**REQUIRED WORK:** Copy out the lines of the records below, and only those lines, from the one with "Although we didn't" through the one with "In the future, we", exactly as they appear.

───── RAW DATA

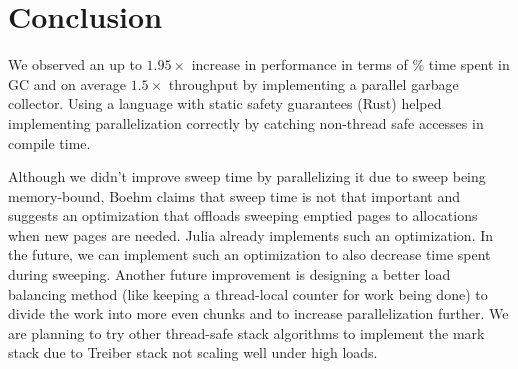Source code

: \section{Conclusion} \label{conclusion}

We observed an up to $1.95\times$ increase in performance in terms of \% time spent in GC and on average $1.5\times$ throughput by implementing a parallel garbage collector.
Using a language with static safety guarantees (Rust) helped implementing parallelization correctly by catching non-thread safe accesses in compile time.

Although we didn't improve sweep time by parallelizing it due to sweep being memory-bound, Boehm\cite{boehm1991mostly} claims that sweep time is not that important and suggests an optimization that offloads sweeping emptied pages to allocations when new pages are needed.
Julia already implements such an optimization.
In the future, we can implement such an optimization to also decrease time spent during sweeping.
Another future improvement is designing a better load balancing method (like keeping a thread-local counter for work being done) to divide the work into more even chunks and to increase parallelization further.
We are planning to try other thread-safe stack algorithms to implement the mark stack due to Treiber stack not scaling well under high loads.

──────────

**SOLVED EXERCISE:**
Although we didn't improve sweep time by parallelizing it due to sweep being memory-bound, Boehm\cite{boehm1991mostly} claims that sweep time is not that important and suggests an optimization that offloads sweeping emptied pages to allocations when new pages are needed.
Julia already implements such an optimization.
In the future, we can implement such an optimization to also decrease time spent during sweeping.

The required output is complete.